Records excerpted from a collection
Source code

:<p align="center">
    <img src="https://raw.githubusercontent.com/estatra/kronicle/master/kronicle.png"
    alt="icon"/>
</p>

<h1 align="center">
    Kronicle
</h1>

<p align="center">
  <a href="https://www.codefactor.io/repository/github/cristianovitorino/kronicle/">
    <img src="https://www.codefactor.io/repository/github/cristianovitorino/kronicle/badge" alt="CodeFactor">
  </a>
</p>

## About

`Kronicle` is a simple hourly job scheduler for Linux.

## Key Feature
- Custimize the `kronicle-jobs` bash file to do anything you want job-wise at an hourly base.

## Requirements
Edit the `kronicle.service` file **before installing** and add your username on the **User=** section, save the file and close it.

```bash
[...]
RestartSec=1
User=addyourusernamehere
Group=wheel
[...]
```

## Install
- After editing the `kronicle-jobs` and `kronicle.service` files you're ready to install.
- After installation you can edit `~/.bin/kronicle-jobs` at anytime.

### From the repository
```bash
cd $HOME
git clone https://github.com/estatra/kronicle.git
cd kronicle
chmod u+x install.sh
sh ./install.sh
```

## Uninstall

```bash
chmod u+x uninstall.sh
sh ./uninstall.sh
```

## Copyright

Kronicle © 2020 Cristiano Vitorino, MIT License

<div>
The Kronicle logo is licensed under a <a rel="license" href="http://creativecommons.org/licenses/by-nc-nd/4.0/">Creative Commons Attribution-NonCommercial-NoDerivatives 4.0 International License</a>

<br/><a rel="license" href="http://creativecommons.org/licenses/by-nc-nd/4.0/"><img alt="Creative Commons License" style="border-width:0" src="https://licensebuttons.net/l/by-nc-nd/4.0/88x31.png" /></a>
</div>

**What is being asked**
Say how many lines in the data include the string "center", giving the number alone.

**Your response**
3